• **DESCRIPTION OF THE TASK**: Which lines below include "tools"? Copy them all.

• **ENTRIES PROVIDED**:

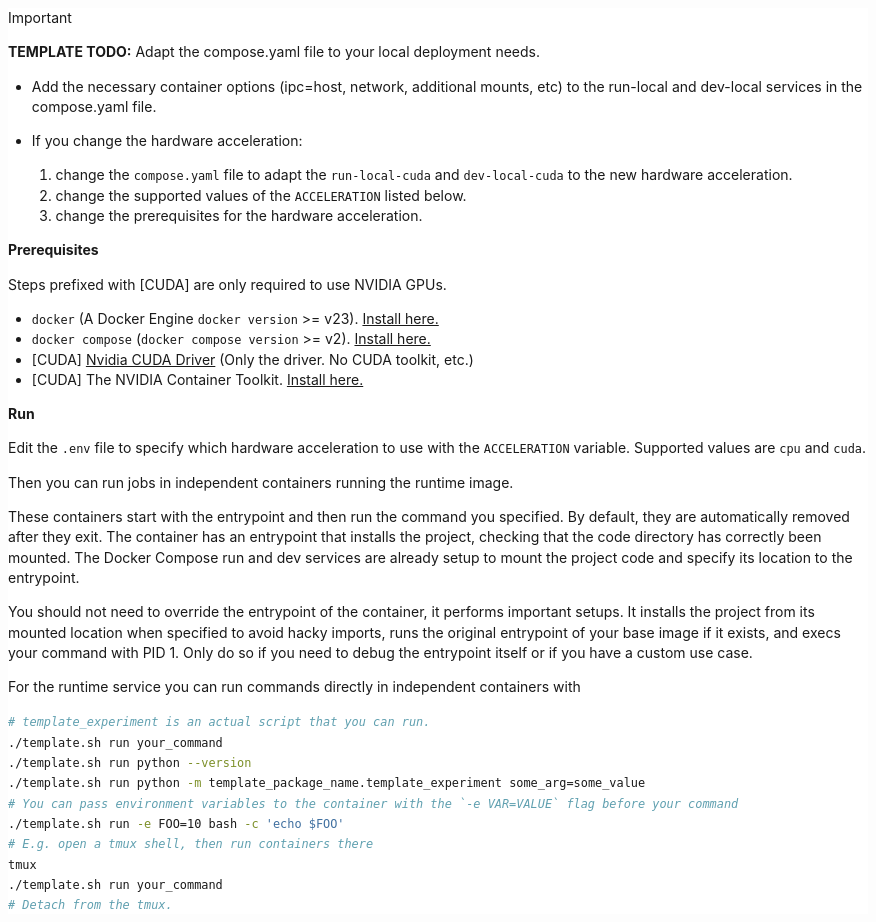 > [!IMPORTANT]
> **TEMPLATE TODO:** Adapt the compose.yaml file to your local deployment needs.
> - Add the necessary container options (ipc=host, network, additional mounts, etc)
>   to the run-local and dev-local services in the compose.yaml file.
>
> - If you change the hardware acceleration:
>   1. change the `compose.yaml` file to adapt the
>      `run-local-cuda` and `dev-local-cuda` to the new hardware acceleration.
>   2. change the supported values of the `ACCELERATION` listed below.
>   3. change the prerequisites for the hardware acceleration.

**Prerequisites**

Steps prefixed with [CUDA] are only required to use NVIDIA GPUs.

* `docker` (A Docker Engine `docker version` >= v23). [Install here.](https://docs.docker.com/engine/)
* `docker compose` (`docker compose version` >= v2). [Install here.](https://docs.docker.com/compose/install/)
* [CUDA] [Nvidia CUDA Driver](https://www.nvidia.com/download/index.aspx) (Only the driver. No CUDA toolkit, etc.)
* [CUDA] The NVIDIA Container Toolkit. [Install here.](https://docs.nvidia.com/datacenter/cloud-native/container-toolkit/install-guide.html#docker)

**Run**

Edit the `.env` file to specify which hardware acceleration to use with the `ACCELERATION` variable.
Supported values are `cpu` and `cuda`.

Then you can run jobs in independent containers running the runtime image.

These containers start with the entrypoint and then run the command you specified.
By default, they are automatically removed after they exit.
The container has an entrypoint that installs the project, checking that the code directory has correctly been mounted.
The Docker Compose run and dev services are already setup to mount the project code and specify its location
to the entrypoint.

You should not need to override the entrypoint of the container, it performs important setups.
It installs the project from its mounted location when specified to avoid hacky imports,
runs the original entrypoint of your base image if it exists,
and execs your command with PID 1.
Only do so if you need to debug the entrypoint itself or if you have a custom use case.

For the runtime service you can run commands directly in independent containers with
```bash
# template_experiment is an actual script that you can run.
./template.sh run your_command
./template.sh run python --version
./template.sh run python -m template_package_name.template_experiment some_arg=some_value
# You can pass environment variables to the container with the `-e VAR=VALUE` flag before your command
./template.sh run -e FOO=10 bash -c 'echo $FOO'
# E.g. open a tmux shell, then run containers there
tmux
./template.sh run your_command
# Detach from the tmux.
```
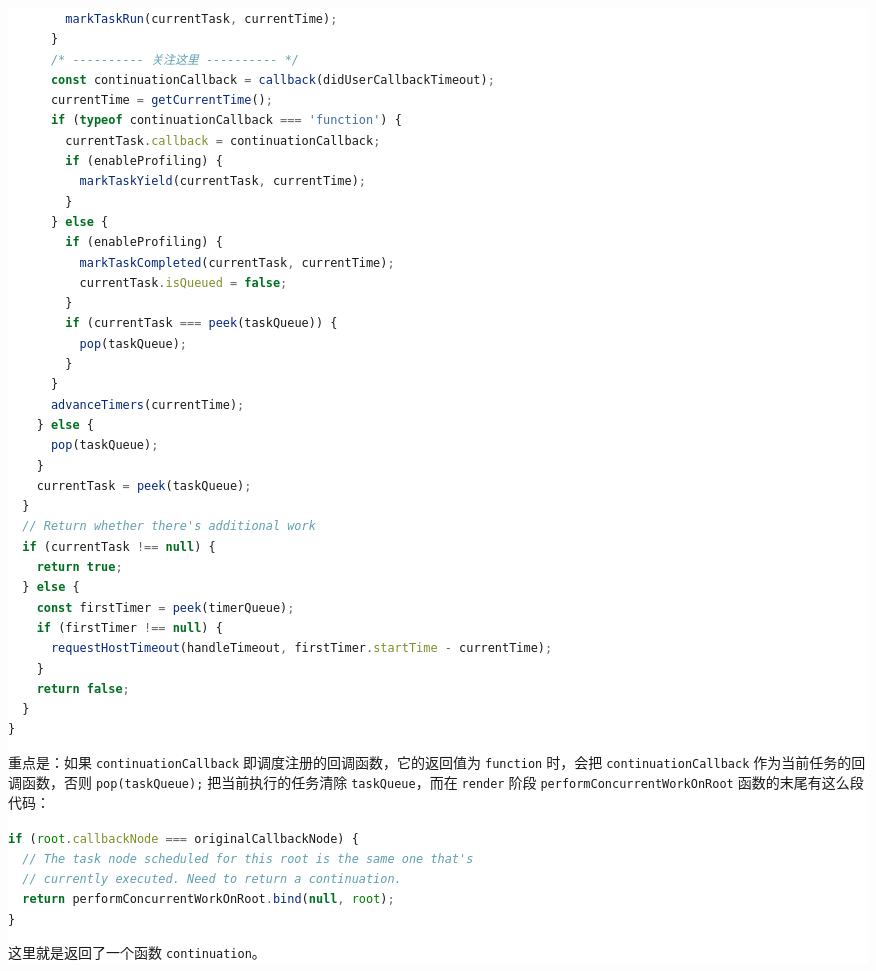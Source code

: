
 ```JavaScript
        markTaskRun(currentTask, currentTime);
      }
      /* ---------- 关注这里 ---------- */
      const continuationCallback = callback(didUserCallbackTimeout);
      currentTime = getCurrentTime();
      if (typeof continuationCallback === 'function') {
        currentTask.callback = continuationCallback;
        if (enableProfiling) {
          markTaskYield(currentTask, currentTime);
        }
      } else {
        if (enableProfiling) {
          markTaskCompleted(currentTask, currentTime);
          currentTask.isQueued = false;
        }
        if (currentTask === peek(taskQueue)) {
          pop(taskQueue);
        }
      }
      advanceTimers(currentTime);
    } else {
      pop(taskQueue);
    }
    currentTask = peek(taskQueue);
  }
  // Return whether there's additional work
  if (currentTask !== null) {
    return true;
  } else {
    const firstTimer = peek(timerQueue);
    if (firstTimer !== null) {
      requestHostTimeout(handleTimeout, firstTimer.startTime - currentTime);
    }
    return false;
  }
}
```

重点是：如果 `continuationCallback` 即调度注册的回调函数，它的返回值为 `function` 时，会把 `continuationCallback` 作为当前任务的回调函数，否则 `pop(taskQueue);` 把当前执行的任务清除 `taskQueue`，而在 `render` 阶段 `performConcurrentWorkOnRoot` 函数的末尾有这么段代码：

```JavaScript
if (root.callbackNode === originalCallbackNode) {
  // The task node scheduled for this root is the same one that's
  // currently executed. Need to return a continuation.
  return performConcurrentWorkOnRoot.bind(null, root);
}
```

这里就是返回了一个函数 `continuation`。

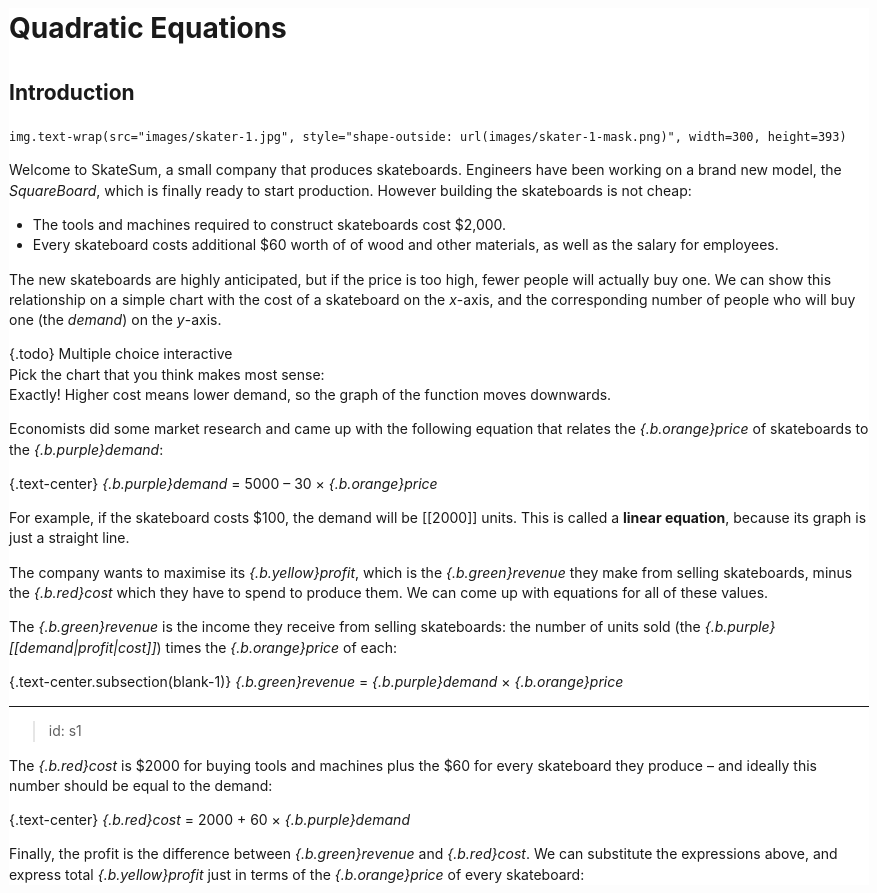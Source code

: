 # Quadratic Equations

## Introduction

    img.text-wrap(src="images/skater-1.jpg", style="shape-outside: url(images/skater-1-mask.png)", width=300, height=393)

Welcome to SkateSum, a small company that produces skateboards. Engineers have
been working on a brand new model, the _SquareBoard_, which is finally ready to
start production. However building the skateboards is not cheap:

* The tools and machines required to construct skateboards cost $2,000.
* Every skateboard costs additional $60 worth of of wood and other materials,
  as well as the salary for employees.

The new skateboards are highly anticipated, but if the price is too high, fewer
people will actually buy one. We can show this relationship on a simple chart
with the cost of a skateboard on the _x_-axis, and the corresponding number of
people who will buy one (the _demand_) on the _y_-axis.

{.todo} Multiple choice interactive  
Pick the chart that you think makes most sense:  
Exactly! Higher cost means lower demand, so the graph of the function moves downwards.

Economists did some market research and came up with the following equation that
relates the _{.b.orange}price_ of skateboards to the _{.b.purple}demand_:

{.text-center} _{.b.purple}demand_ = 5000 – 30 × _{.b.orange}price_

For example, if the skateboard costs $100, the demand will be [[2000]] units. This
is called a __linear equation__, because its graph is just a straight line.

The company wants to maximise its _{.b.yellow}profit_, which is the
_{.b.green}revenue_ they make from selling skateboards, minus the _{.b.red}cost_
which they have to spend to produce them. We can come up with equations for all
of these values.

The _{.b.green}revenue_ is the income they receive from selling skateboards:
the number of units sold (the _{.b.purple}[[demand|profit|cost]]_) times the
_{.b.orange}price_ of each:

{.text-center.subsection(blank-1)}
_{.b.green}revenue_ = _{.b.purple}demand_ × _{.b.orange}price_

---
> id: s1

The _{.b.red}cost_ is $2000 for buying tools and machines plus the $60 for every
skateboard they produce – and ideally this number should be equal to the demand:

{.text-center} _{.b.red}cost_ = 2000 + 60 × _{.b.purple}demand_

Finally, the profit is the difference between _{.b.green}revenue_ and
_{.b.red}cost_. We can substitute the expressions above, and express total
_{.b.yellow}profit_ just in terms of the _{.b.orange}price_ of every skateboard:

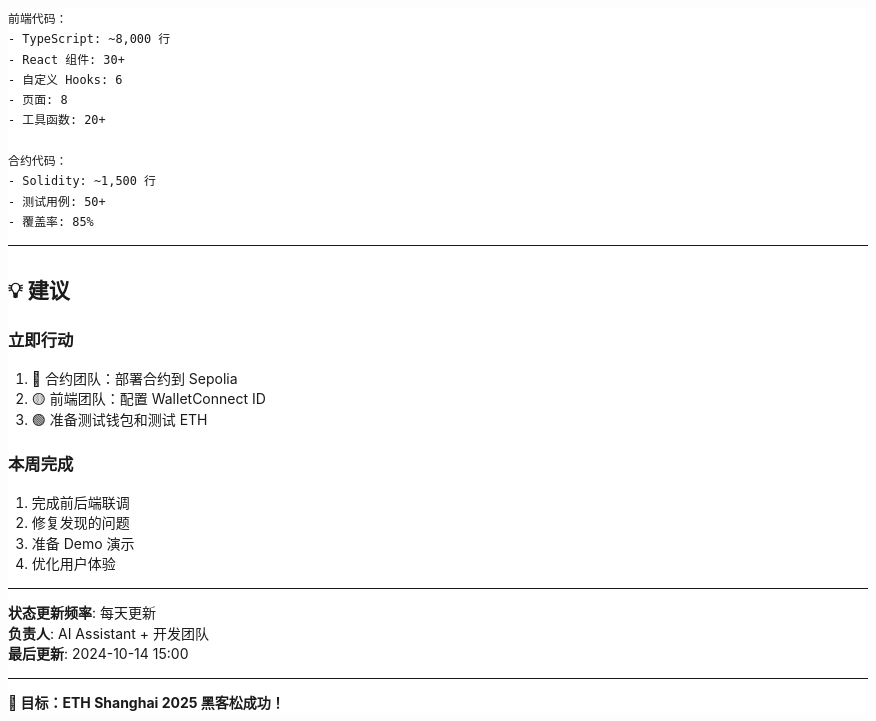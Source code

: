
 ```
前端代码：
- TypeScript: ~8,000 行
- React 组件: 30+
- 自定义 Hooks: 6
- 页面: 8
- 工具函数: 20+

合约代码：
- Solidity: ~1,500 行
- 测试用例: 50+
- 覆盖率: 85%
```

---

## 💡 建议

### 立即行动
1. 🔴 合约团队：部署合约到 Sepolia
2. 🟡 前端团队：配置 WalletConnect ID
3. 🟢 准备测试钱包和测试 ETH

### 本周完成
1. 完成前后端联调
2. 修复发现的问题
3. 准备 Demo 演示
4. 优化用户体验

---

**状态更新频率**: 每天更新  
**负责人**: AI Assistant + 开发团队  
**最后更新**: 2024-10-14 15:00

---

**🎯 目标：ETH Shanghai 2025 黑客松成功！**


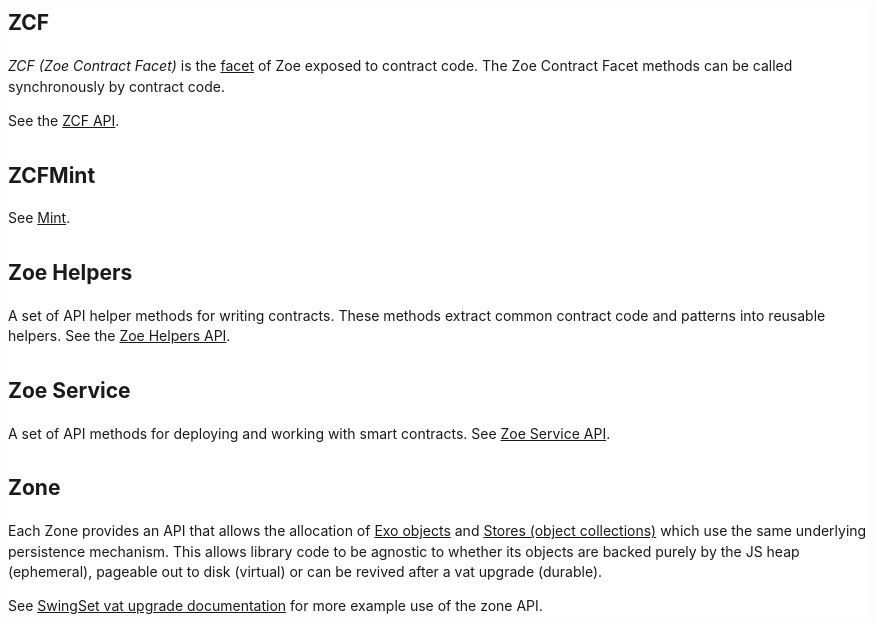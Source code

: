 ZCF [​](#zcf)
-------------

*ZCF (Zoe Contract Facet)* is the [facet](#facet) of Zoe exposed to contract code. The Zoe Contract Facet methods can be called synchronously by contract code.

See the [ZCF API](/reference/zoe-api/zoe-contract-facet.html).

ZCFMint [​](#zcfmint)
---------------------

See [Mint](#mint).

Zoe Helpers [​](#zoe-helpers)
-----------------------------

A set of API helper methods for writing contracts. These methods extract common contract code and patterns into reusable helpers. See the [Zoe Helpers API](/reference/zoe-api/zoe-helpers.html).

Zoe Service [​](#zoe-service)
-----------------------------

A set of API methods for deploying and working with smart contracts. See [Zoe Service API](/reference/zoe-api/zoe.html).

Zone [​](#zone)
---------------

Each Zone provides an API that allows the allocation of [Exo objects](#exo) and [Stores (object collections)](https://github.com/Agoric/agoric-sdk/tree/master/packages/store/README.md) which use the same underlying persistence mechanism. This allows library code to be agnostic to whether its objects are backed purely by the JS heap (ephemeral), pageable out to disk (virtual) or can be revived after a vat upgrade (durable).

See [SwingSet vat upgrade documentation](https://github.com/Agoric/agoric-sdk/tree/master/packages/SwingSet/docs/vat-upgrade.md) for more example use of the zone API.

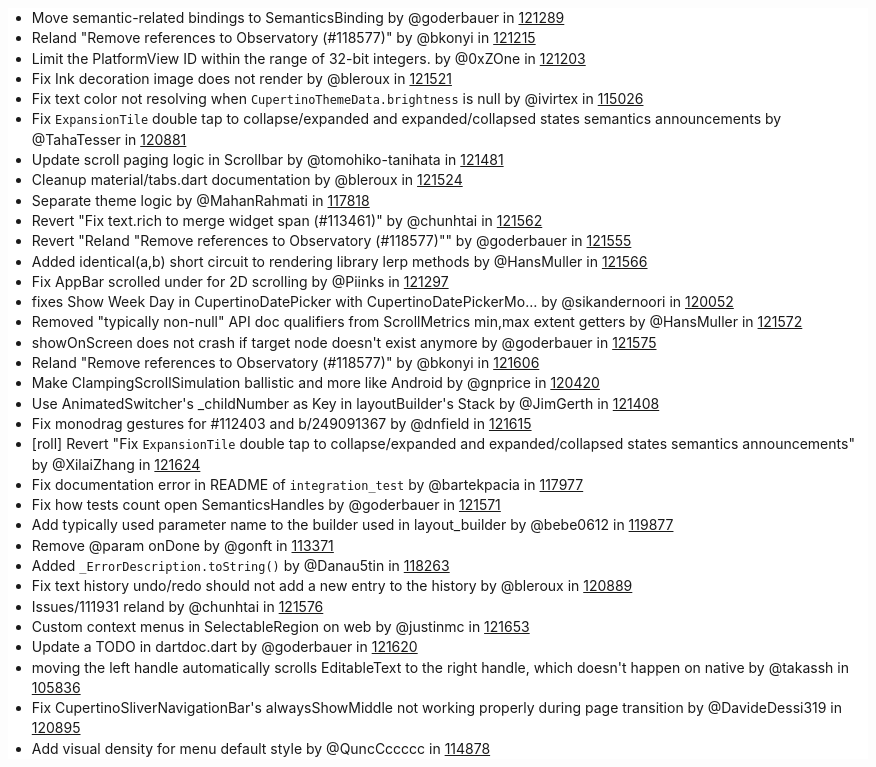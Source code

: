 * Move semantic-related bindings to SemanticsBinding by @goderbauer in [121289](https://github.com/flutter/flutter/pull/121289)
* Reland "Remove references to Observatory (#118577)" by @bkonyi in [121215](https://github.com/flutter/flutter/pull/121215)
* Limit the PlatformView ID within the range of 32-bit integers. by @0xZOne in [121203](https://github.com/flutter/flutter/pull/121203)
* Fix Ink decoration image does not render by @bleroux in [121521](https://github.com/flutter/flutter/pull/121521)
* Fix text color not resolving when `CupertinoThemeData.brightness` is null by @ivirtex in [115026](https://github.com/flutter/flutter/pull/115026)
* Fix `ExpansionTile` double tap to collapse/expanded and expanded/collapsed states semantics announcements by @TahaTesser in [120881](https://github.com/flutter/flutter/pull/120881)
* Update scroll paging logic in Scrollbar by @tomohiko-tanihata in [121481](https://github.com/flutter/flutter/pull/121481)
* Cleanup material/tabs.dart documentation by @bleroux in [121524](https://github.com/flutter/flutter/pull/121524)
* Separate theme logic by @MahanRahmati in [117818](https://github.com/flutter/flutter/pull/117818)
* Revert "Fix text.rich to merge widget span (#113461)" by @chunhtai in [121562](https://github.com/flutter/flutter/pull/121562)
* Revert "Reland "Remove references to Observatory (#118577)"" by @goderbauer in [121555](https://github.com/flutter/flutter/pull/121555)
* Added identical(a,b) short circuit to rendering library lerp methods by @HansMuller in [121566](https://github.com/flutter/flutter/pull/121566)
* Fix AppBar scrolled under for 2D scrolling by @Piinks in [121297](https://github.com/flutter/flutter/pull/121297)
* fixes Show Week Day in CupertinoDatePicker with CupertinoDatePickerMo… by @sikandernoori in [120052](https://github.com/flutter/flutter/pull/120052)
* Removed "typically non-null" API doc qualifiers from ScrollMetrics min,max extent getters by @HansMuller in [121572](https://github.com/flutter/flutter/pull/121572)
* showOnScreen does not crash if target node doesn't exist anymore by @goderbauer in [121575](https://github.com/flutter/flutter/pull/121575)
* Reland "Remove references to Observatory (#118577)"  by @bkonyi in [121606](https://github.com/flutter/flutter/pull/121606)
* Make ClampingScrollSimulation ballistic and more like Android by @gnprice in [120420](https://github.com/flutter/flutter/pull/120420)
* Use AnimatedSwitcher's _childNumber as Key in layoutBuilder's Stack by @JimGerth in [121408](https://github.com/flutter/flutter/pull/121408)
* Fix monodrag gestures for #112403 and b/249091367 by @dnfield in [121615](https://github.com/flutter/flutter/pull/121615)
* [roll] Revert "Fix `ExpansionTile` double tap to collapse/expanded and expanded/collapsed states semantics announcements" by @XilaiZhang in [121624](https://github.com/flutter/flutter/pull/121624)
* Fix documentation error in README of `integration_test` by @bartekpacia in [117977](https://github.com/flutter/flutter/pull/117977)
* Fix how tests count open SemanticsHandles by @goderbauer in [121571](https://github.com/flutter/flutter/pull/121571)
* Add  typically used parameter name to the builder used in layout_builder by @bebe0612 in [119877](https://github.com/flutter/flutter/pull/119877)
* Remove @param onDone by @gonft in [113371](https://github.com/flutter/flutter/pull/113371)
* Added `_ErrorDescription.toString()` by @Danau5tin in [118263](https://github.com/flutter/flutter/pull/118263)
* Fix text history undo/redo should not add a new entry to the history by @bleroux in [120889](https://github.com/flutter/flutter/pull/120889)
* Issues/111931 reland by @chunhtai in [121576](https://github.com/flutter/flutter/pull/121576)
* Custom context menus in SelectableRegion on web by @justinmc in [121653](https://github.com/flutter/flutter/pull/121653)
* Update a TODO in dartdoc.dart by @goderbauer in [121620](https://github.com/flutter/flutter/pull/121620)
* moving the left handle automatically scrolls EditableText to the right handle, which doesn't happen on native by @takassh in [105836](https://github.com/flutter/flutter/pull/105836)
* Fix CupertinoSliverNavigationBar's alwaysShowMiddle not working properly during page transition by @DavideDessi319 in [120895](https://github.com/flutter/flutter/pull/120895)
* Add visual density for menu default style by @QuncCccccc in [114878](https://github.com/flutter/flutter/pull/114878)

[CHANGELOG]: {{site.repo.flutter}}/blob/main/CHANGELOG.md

• **TASK RESULT**:
* The tools and machines required to construct skateboards cost $2,000.
The _{.b.red}cost_ is $2000 for buying tools and machines plus the $60 for every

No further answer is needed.